Harness performs deployment with two Harness Delegate tasks. These are jobs that are assigned to the delegate by the Harness Manager.

  1. Fetch Files: This task goes to the source repository or manifest source to fetch the manifests and download them onto the delegate running in your environment.
  2. Kubernetes Rolling Deploy: This task takes the manifests collected from the Fetch Files task and deploys them into the target Kubernetes cluster.

Scenario 1: Fetching on-premise manifest source with cloud target cluster

In this scenario, Harness fetches an on-premise manifest source and the deployment cluster is in the cloud. You have 2 delegates: 1 on-premise and 1 in the cloud.

  • The Harness Manager will use the delegate installed in your environment to collect the manifest from the on-premise source and then store it with the deploy task.
  • The Harness Manager will assign the task with the archived manifests to the cloud delegate associated with the cloud Kubernetes cluster for deployment.

Scenario 2: Fetching on-premise manifest source with on-premise target cluster

In this scenario, Harness fetches a manifest source that is on-premise, and the deployment cluster is also on-premise.
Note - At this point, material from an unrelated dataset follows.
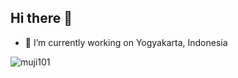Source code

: ## Hi there 👋

- 🔭 I’m currently working on Yogyakarta, Indonesia
<p align="left"> <img src="https://komarev.com/ghpvc/?username=muji101&label=Profile%20views&color=0e75b6&style=flat" alt="muji101" /> </p>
You have 2 delegates: 1 for on-premise tasks and 1 for the on-premise Kubernetes cluster.

One delegate with access to on-premise remote manifest source and on-premise target cluster

  • The Harness Manager will assign the Fetch Files task to the delegate with access to the custom remote manifest source.
  • If that same delegate has access to the on-premise Kubernetes cluster, it will perform a second fetch for any values.yaml files needed for deployment and then perform the deployment.

One delegate with access to on-premise remote manifest source and one delegate with access to on-premise target cluster

  • The Harness Manager will assign the Fetch Files task to the delegate with access to the custom remote manifest source.
  • The manifests collected are archived for the Deploy task that is done by the delegate with access to the on-premise Kubernetes cluster.

Notes

You can use Go templating in your Kubernetes resource files, just as you would for files stored in Git or inline. See Example Kubernetes Manifests Using Go Templating. For OpenShift, you must use OpenShift templating.

If the artifact you are deploying with your manifest is public (DockerHub) and does not require credentials, you can use the standard public image reference, such as image: harness/todolist-sample:11.